Maintenance:  These expenses are associated with maintaining our electric distribution system and include costs of our jointly owned generating and transmission facilities.  Maintenance expenses decreased $2 million in the second quarter and $1.3 million in the first six months of 2008, principally due to storm restoration costs which decreased $3.1 million in the second quarter and $2.6 million in the first six months.  There were three major storms during the first six months of 2008 with one in the second quarter, compared to two major storms during the same period in 2007 with one in the second quarter.  The second quarter 2007 storm was the largest in the company's history and resulted in incremental storm restoration costs of approximately $3.3 million.  These decreases were partially offset by increased tree trimming expense of approximately $0.8 million in the second quarter and $0.9 million in first six months, primarily due to planned increases in tree trimming and more resources available for these activities in 2008.

Income tax expense (benefit): Federal and state income taxes fluctuate with the level of pre-tax earnings in relation to permanent differences, tax credits, tax settlements and changes in valuation allowances for the periods discussed herein.

Other Income Significant variances in income statement line items that comprise other income on the Condensed Consolidated Statements of Income are described below.

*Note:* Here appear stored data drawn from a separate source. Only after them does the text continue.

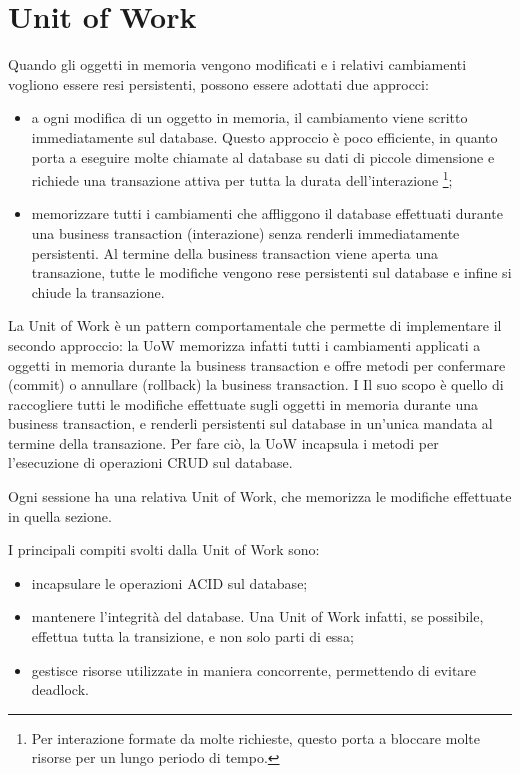 \section{Unit of Work}
Quando gli oggetti in memoria vengono modificati e i relativi cambiamenti vogliono essere resi persistenti, possono essere adottati due approcci:
\begin{itemize}
    \item a ogni modifica di un oggetto in memoria, il cambiamento viene scritto immediatamente sul database. Questo approccio è poco efficiente, in quanto porta a eseguire molte chiamate al database su dati di piccole dimensione e richiede una transazione attiva per tutta la durata dell'interazione \footnote{Per interazione formate da molte richieste, questo porta a bloccare molte risorse per un lungo periodo di tempo.};
    \item memorizzare tutti i cambiamenti che affliggono il database effettuati durante una business transaction (interazione) senza renderli immediatamente persistenti. Al termine della business transaction viene aperta una transazione, tutte le modifiche vengono rese persistenti sul database e infine si chiude la transazione.
\end{itemize}
La Unit of Work è un pattern comportamentale che permette di implementare il secondo approccio: la UoW memorizza infatti tutti i cambiamenti applicati a oggetti in memoria durante la business transaction e offre metodi per confermare (commit) o annullare (rollback) la business transaction. I  Il suo scopo è quello di raccogliere tutti le modifiche effettuate sugli oggetti in memoria durante una business transaction, e renderli persistenti sul database in un'unica mandata al termine della transazione.
Per fare ciò, la UoW incapsula i metodi per l'esecuzione di operazioni CRUD sul database.

Ogni sessione ha una relativa Unit of Work, che memorizza le modifiche effettuate in quella sezione.

I principali compiti svolti dalla Unit of Work sono:
\begin{itemize}
    \item incapsulare le operazioni ACID sul database;
    \item mantenere l'integrità del database. Una Unit of Work infatti, se possibile, effettua tutta la transizione, e non solo parti di essa;
    \item gestisce risorse utilizzate in maniera concorrente, permettendo di evitare deadlock.
\end{itemize}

Equity in earnings of affiliates:  These earnings increased $2.4 million in the second quarter and $4.9 million in the first six months of 2008 largely due to increased earnings from our investments in Transco.  This is primarily due to Transco's increased investment base resulting from capital projects funded by additional investments made by Vermont utilities in December 2007, including our equity contribution of $53 million.

Other deductions:  Other deductions increased $0.4 million in the second quarter and $1.1 million in the first six months of 2008, primarily resulting from a decline in the cash surrender value of variable life insurance policies in trust to fund a supplemental employee retirement plan.  These variable life insurance policies are affected by changes in the equity market.  We have estimated that a 10 percent decrease in the equity markets supporting these policies could further decrease the cash surrender value by $0.5 million, and a 10 percent increase could increase it by the same amount.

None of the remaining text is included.